Saved data entries:
_ _ _ _

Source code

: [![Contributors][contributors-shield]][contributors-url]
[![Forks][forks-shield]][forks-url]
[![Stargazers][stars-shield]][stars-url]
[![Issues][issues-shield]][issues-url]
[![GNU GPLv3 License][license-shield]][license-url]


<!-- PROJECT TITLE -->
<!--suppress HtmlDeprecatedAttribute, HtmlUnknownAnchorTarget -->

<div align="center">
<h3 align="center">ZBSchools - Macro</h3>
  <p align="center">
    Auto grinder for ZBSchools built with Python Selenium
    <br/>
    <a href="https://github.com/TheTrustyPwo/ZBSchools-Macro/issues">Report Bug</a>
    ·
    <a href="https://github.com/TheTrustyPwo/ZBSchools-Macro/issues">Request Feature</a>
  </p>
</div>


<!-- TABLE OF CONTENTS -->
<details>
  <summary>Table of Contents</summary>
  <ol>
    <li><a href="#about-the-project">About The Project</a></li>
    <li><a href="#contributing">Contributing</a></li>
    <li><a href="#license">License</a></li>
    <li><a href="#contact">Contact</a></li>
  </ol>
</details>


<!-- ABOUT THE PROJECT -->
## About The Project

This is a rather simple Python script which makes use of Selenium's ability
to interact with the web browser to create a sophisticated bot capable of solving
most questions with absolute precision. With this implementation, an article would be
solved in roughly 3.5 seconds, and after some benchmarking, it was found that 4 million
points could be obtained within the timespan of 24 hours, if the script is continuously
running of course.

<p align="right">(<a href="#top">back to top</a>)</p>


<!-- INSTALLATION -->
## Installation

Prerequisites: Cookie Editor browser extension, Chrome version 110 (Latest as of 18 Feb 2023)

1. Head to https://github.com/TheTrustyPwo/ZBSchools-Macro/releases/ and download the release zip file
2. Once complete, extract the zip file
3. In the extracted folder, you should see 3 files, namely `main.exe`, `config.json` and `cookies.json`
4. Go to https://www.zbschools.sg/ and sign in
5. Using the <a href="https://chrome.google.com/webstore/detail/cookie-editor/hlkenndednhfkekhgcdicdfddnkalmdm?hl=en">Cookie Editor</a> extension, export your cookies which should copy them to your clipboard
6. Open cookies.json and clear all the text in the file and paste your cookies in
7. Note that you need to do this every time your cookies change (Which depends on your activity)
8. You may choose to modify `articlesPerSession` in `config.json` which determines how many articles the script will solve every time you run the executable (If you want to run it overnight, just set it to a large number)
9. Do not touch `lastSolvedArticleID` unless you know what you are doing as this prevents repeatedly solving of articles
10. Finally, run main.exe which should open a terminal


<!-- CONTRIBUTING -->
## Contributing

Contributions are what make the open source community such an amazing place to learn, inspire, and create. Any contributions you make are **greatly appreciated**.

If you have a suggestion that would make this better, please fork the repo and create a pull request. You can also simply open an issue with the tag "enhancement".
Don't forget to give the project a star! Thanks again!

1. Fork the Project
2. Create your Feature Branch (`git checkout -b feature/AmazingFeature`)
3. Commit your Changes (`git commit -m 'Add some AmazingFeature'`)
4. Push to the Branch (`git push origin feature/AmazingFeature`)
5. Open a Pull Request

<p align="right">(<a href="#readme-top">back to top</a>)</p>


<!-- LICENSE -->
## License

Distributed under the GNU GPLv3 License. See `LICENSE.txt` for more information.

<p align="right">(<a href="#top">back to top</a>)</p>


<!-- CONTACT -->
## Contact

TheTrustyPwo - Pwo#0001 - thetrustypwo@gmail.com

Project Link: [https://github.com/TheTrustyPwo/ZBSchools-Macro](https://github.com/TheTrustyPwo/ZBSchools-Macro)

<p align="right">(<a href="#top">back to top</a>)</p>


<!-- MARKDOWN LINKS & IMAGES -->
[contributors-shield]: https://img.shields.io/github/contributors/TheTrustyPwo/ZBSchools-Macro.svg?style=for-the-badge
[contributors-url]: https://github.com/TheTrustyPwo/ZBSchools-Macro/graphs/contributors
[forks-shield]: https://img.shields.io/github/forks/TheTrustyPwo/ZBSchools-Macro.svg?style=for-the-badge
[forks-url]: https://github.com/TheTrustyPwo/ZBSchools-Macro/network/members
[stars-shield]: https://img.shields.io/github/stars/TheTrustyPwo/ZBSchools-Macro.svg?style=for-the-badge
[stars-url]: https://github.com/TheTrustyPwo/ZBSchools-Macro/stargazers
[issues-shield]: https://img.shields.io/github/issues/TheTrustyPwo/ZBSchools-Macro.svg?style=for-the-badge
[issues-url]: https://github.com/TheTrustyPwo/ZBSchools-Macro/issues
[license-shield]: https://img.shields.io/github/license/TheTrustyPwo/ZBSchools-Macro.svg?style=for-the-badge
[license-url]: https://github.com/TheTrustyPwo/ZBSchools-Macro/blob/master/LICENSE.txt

_ _ _ _

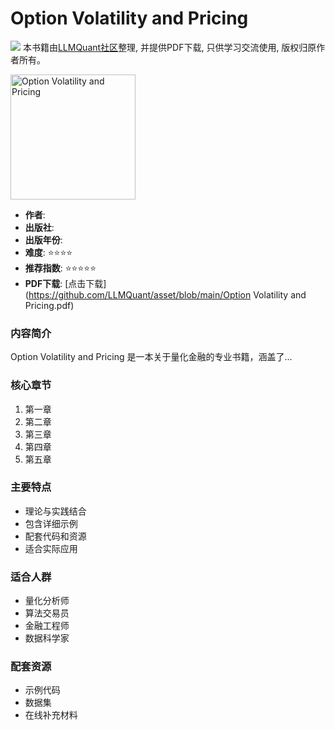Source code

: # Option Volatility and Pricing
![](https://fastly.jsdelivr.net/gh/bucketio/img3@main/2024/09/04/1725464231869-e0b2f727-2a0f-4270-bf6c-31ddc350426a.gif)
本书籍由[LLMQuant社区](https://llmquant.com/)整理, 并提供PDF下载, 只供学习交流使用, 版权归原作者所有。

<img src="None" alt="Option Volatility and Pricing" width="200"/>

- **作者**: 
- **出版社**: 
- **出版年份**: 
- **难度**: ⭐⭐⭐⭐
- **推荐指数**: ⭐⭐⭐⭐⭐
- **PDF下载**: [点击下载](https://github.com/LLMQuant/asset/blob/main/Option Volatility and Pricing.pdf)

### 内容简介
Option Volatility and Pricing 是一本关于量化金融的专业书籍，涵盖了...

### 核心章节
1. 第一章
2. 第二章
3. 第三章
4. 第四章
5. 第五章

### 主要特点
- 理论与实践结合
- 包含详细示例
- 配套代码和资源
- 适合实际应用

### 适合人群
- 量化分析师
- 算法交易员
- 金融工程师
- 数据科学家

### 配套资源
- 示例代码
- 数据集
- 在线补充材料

_ _ _ _

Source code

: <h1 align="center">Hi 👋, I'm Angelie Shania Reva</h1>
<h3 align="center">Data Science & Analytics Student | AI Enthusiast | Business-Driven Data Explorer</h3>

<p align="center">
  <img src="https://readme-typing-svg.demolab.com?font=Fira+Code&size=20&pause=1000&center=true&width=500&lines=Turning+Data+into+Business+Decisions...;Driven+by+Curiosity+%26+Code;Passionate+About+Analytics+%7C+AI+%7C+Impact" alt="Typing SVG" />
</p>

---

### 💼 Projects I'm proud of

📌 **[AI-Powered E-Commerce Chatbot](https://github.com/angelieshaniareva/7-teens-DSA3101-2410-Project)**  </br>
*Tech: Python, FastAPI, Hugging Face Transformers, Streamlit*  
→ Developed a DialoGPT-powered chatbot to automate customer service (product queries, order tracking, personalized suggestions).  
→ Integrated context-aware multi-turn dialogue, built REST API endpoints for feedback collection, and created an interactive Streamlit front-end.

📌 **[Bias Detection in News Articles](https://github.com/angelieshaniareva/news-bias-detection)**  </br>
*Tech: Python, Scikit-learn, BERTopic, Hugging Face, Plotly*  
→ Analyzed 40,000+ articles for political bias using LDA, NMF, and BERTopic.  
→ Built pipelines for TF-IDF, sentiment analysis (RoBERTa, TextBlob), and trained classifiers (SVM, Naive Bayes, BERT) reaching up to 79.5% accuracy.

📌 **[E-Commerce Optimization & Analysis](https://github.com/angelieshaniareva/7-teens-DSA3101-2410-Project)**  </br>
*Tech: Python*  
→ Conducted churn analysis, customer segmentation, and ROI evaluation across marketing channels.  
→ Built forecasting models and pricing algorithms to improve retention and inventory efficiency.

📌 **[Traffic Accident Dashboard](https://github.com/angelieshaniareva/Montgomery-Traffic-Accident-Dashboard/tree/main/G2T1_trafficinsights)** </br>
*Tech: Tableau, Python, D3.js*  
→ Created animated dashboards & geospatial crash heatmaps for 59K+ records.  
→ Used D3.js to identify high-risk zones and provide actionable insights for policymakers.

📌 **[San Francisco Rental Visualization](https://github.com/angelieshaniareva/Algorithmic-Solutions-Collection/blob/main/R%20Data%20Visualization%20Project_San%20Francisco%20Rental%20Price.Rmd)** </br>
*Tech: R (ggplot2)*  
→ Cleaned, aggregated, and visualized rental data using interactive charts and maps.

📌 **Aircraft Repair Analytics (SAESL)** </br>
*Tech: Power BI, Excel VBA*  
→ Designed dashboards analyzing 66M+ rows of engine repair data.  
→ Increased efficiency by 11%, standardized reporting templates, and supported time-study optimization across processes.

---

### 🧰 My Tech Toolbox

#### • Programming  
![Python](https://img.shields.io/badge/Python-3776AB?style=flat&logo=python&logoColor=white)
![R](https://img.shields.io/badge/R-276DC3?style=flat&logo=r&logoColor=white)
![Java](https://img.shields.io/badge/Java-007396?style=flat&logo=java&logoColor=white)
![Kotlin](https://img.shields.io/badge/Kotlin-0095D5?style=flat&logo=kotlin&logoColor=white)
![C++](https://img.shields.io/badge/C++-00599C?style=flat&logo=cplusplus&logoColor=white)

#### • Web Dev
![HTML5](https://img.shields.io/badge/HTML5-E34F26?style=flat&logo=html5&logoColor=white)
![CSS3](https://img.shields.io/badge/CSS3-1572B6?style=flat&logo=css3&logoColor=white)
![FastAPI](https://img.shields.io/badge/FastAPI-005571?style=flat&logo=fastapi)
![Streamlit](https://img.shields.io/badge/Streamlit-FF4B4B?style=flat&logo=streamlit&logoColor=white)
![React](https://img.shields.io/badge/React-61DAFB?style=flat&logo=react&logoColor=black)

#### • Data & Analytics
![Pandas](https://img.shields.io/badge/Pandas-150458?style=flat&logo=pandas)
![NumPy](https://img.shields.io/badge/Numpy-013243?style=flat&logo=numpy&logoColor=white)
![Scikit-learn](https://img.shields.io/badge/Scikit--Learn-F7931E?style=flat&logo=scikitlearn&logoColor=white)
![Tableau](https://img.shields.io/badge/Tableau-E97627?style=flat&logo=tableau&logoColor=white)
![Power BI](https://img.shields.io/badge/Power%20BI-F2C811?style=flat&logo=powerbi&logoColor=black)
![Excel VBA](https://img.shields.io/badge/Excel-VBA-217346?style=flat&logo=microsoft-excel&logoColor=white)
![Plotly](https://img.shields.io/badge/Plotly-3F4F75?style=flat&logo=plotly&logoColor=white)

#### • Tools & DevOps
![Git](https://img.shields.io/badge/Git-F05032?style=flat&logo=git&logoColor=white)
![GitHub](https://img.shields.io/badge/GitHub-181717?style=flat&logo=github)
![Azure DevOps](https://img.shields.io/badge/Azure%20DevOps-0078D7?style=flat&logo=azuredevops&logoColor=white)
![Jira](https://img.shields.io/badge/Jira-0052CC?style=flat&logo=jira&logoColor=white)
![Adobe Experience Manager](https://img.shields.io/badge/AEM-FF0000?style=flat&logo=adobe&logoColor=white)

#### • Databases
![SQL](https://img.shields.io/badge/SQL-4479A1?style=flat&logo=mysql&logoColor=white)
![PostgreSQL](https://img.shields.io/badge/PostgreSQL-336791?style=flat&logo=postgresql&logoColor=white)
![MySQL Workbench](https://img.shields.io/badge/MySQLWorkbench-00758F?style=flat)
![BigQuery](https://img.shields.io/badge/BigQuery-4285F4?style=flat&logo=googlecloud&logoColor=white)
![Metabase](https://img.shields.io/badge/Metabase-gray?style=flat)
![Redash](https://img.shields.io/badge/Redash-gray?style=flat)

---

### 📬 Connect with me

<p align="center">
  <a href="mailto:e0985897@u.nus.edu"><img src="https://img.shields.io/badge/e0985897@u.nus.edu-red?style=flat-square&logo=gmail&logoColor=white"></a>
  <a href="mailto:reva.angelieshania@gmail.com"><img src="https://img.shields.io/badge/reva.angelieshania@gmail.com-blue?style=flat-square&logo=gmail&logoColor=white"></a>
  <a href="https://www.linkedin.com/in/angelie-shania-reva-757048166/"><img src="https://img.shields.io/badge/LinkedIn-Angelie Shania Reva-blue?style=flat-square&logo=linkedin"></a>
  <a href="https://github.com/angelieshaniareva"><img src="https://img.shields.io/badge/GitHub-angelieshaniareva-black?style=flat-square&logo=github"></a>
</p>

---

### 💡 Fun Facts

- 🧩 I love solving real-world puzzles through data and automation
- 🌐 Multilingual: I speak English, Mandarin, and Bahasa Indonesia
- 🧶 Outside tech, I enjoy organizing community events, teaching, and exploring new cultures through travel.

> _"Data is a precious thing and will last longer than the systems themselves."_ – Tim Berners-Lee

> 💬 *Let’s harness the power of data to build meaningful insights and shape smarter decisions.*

_ _ _ _

Problem to work on: Copy every line in the records above that contains the word "efficiency".

Reply to the exercise:
→ Built forecasting models and pricing algorithms to improve retention and inventory efficiency.
→ Increased efficiency by 11%, standardized reporting templates, and supported time-study optimization across processes.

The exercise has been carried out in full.